By the spring of 1938 the Group had managed to make their static rocket motor, which originally burned for three seconds, run for over a minute.[44][45] In May that year, Parsons was invited by Forrest J Ackerman to lecture on these advances at Chapter Number 4 of the Los Angeles Science Fiction League (LASFL) and, although he never joined the society, he did occasionally attend their talks; on one occasion conversing with a teenage Ray Bradbury.[46] Another scientist to become involved in the GALCIT project was Sidney Weinbaum, a Jewish refugee from Europe who was a vocal Marxist; he led Parsons, Malina, and Qian in their creation of a largely secretive communist discussion group at Caltech, which became known as Professional Unit 122 of the Pasadena Communist Party. Although Parsons subscribed to the People's Daily World and joined the American Civil Liberties Union, he refused to join the American Communist Party, causing a break in his and Weinbaum's friendship.[47] This ideological divide, coupled with the need to focus on paid employment, led to the disintegration of much of the Rocket Research Group, leaving only its three founding members remaining by late 1938.[48]

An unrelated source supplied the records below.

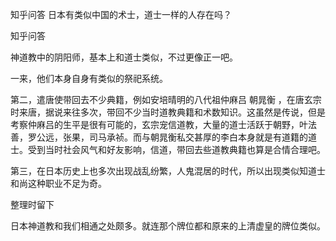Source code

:  
 知乎问答 日本有类似中国的术士，道士一样的人存在吗？ 
 
 
 
 
 
 知乎问答 
 
 

 

 神道教中的阴阳师，基本上和道士类似，不过更像正一吧。

 一来，他们本身自身有类似的祭祀系统。

 

 第二，遣唐使带回去不少典籍，例如安培晴明的八代祖仲麻吕 朝晁衡 ，在唐玄宗时来唐，据说来往多次，带回不少当时道教典籍和术数知识。这虽然是传说，但是考察仲麻吕的生平是很有可能的，玄宗宠信道教，大量的道士活跃于朝野，叶法善，罗公远，张果，司马承祯。而与朝晁衡私交甚厚的李白本身就是有道籍的道士。受到当时社会风气和好友影响，信道，带回去些道教典籍也算是合情合理吧。

 

 第三，在日本历史上也多次出现战乱纷繁，人鬼混居的时代，所以出现类似知道士和尚这种职业不足为奇。

 

 整理时留下 

 

 日本神道教和我们相通之处颇多。就连那个牌位都和原来的上清虚皇的牌位类似。 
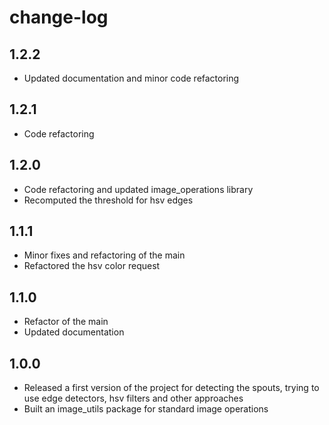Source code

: # change-log

## 1.2.2

* Updated documentation and minor code refactoring


## 1.2.1

* Code refactoring


## 1.2.0

* Code refactoring and updated image_operations library
* Recomputed the threshold for hsv edges


## 1.1.1

* Minor fixes and refactoring of the main
* Refactored the hsv color request


## 1.1.0

* Refactor of the main
* Updated documentation


## 1.0.0

* Released a first version of the project for detecting the spouts, trying to use edge detectors, hsv filters and other approaches
* Built an image_utils package for standard image operations
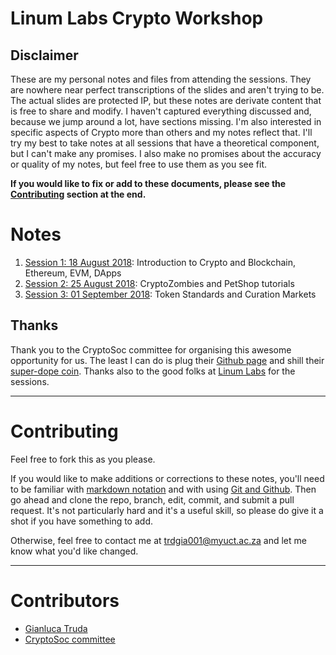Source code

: # Linum Labs Crypto Workshop

## Disclaimer
These are my personal notes and files from attending the sessions. They are nowhere near perfect transcriptions of the slides and aren't trying to be. The actual slides are protected IP, but these notes are derivate content that is free to share and modify. I haven't captured everything discussed and, because we jump around a lot, have sections missing. I'm also interested in specific aspects of Crypto more than others and my notes reflect that. I'll try my best to take notes at all sessions that have a theoretical component, but I can't make any promises. I also make no promises about the accuracy or quality of my notes, but feel free to use them as you see fit. 

**If you would like to fix or add to these documents, please see the [Contributing](#contributing) section at the end.**

# Notes
1. [Session 1: 18 August 2018](/notes/01.md): Introduction to Crypto and Blockchain, Ethereum, EVM, DApps
2. [Session 2: 25 August 2018](/notes/02.md): CryptoZombies and PetShop tutorials
3. [Session 3: 01 September 2018](/notes/03.md): Token Standards and Curation Markets

## Thanks
Thank you to the CryptoSoc committee for organising this awesome opportunity for us. The least I can do is plug their [Github page](https://github.com/CryptoSoc) and shill their [super-dope coin](https://github.com/CryptoSoc/CryptoSocCoin). Thanks also to the good folks at [Linum Labs](https://linumlabs.com/) for the sessions.

---
# Contributing
Feel free to fork this as you please. 

If you would like to make additions or corrections to these notes, you'll need to be familiar with [markdown notation](https://github.com/adam-p/markdown-here/wiki/Markdown-Cheatsheet) and with using [Git and Github](https://guides.github.com/activities/hello-world/). Then go ahead and clone the repo, branch, edit, commit, and submit a pull request. It's not particularly hard and it's a useful skill, so please do give it a shot if you have something to add. 

Otherwise, feel free to contact me at [trdgia001@myuct.ac.za](mailto:trdgia001@myuct.ac.za) and let me know what you'd like changed.

---

# Contributors
- [Gianluca Truda](https://github.com/gianlucatruda)
- [CryptoSoc committee](https://github.com/CryptoSoc)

Embracing Thelema and JATO: 1939–1942[edit]

Aleister Crowley (pictured in 1912), founder of Thelema, was Parsons' spiritual mentor

In January 1939 John and Frances Baxter, a brother and sister who had befriended Jack and Helen Parsons, took Jack to the Church of Thelema in Winona Boulevard, Hollywood, where he witnessed the performance of The Gnostic Mass. Notable attendees of the church had included Hollywood actor John Carradine and gay rights activist Harry Hay. Parsons was intrigued, having already heard of Thelema's founder Aleister Crowley after reading a copy of Crowley's Konx om Pax (1907). Parsons' formative interest in esotericism was developed through his reading of The Golden Bough (1890), a work in comparative mythology by Scottish social anthropologist James George Frazer.[49] Parsons had attended lectures on theosophy by philosopher Jiddu Krishnamurti with Helen, but disliked its sentiment of "the good and the true."[50]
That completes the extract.